— REQUIRED ACTION —
In the listing below, count the lines with "discordText" and report only the figure.
= Beginning of Section =
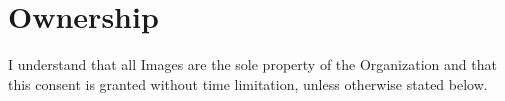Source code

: 
\section{Ownership}
\label{sec:ownership}

I understand that all Images are the sole property of the Organization and that this consent is granted without time limitation, unless otherwise stated below.

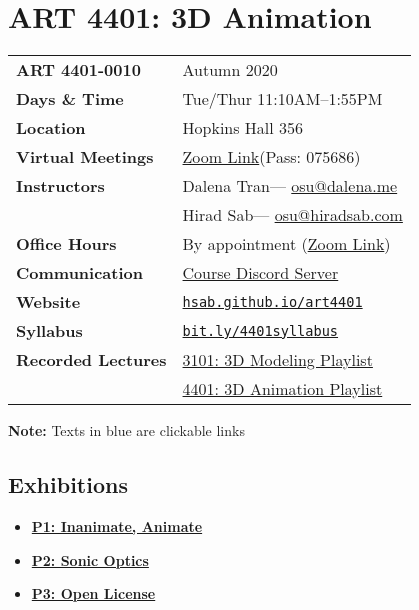 \documentclass[10pt,letter,english]{article}
\makeatletter
\providecommand{\tightlist}{%
      \setlength{\itemsep}{0pt}\setlength{\parskip}{0pt}%
}
\def\courseCode{ART 4401}
\def\courseTitle{ART 4401: 3D Animation}
\def\courseNumber{ART 4401-0010}
\def\courseSemester{Autumn 2020}
\def\courseTime{Tue/Thur 11:10AM--1:55PM}
\def\courseLocation{Hopkins Hall 356}
\def\dalena{Dalena Tran}
\def\dalenaURL{osu@dalena.me}
\def\dalenaEmail{\href{mailto:\dalenaURL}{{\dalenaURL}}}
\def\hirad{Hirad Sab}
\def\hiradURL{osu@hiradsab.com}
\def\hiradEmail{\href{mailto:\hiradURL}{{\hiradURL}}}
\def\zoomURL{https://osu.zoom.us/j/92337296593?pwd=ZUFScERqWkFBcEFrcXNDR053QnFSUT09}
\def\zoomText{\href{\zoomURL}{{Zoom Link}}}
\def\discordURL{https://discord.gg/SDQJkA6}
\def\discordText{\href{\discordURL}{{Course Discord Server}}}
\def\syllabusURL{https://github.com/hsab/art4401/raw/master/index.pdf}
\def\syllabusDownloadText{\href{\syllabusURL}{\small{\texttt{bit.ly/4401syllabus}}}}
\def\websiteURL{https://hsab.github.io/art4401/}
\def\websiteText{\href{\websiteURL}{\small{\texttt{hsab.github.io/art4401}}}}
\def\youtubeModelingURL{https://www.youtube.com/playlist?list=PLY3eFbxnBXhoeFgmblP2M7YzJO76jzAf6}
\def\youtubeModelingText{\href{\youtubeModelingURL}{3101: 3D Modeling Playlist}}
\def\youtubeAnimURL{https://www.youtube.com/playlist?list=PLY3eFbxnBXhraIJ0bSdXZNrunWyYGMyrx}
\def\youtubeAnimText{\href{\youtubeAnimURL}{4401: 3D Animation Playlist}}
\makeatother
\begin{document}
\section[\courseCode]{\courseTitle}

\begin{tabularx}{\textwidth}{@{}l X@{}}
      \textbf{\courseNumber}     & \courseSemester            \\
      \textbf{Days \& Time}      & \courseTime                \\
      \textbf{Location}          & \courseLocation            \\
      \textbf{Virtual Meetings}  & \zoomText (Pass: 075686)                  \\
      \textbf{Instructors}       & \dalena --- \dalenaEmail   \\
                                 & \hirad --- \hiradEmail     \\
      \textbf{Office Hours}      & By appointment (\zoomText) \\
      \textbf{Communication}     & \discordText               \\
      \textbf{Website}           & \websiteText               \\
      \textbf{Syllabus}          & \syllabusDownloadText      \\
      \textbf{Recorded Lectures} & \youtubeModelingText       \\
                                 & \youtubeAnimText           \\
\end{tabularx}

\small{\textbf{Note:} Texts in \textcolor{defaultColor}{blue} are clickable links}

\subsection*{Exhibitions}

\begin{itemize}
      \tightlist
      \item {\large \textbf{\href{https://hsab.github.io/art4401/projects/p1/index.html}{P1: Inanimate, Animate}}}
      \item {\large \textbf{\href{https://hsab.github.io/art4401/projects/p2/index.html}{P2: Sonic Optics}}}
      \item {\large \textbf{\href{https://hsab.github.io/art4401/projects/p3/index.html}{P3: Open License}}}
\end{itemize}



\clearpage



\clearpage



\clearpage



\clearpage


\end{document}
= End of Section =
— PROBLEM SOLUTION —
2